Gli effetti negativi dello schema sono vari e ben noti. Genera inefficienze nello stesso settore del lavoro autonomo, in quanto disincentiva l’adozione di forme organizzative più complesse (meglio lavorare da soli che in uno studio associato) e l’acquisto di beni strumentali (i costi degli investimenti non sono deducibili). Più in generale è distorsivo rispetto alla scelta della forma di occupazione tra lavoro dipendente e autonomo (la quota del lavoro autonomo sull’occupazione in Italia è il doppio di quella di Francia e Germania e in Europa è inferiore solo a Grecia e Romania, siamo certi che sia una buona idea farla aumentare?). La giustificazione, utilizzata anche in altri casi, per cui lo schema favorisce l’emersione di base imponibile va considerata seriamente ma la dimensione dello sconto fiscale è talmente grande che con ogni probabilità il guadagno di gettito da chi emerge è largamente insufficiente a compensare la perdita di gettito da chi già pagava (come è stato documentato per la cedolare secca sugli affitti). L’altra giustificazione avanzata, quella della semplificazione, è francamente risibile. Poteva ancora essere valida per il regime precedente al 2019, con una soglia di 30.000 euro di ricavi (corrispondente comunque a un reddito pari a quello medio), certamente non con la nuova soglia che ci porta nel 5-10% dei contribuenti più ricchi.
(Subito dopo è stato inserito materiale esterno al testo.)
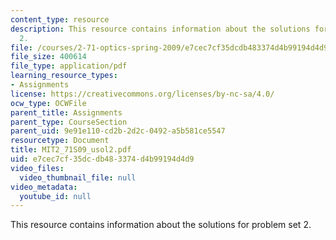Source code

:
 ```yaml
---
content_type: resource
description: This resource contains information about the solutions for problem set
  2.
file: /courses/2-71-optics-spring-2009/e7cec7cf35dcdb483374d4b99194d4d9_MIT2_71S09_usol2.pdf
file_size: 400614
file_type: application/pdf
learning_resource_types:
- Assignments
license: https://creativecommons.org/licenses/by-nc-sa/4.0/
ocw_type: OCWFile
parent_title: Assignments
parent_type: CourseSection
parent_uid: 9e91e110-cd2b-2d2c-0492-a5b581ce5547
resourcetype: Document
title: MIT2_71S09_usol2.pdf
uid: e7cec7cf-35dc-db48-3374-d4b99194d4d9
video_files:
  video_thumbnail_file: null
video_metadata:
  youtube_id: null
---
```

This resource contains information about the solutions for problem set 2.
Ma queste sono forse considerazioni da economisti, troppo astratte per persone pratiche. Comprensibile per tutti è, nella sua concretezza, la conseguenza sull’equità del sistema. Consideriamo un professionista con compensi nei pressi della nuova soglia di 85.000 euro, il suo reddito imputato sarà ben superiore al limite dell’ultimo scaglione Irpef, pari a 50.000 euro. Un lavoratore dipendente con quel reddito paga un’aliquota marginale (incluse le addizionali) superiore al 47%: più del triplo dell’aliquota marginale del 15% cui è soggetto il professionista.
Durante la campagna elettorale c’è stata molta discussione sulla tesi secondo cui le proposte di flat tax avanzate da Lega e Forza Italia avrebbero violato il principio di progressività sancito dal secondo comma dell’art. 53 della Costituzione (cosa tecnicamente non necessariamente vera). Lo stesso articolo al primo comma afferma che “tutti sono tenuti a concorrere alle spese pubbliche in ragione della loro capacità contributiva”. Davvero difficile comprendere quali elementi possano rendere la capacità contributiva di un professionista pari a meno di un terzo di quella di un lavoratore dipendente con lo stesso reddito. E, per inciso, un bell’esempio di federalismo malato (singolare, vista la parte da cui proviene la proposta): perché mai lo stesso soggetto non dovrebbe contribuire alle spese né del suo comune né della sua regione?
Ma alla fine forse la motivazione è soltanto quella di favorire, seppure in misura sproporzionata, un segmento importante del proprio elettorato.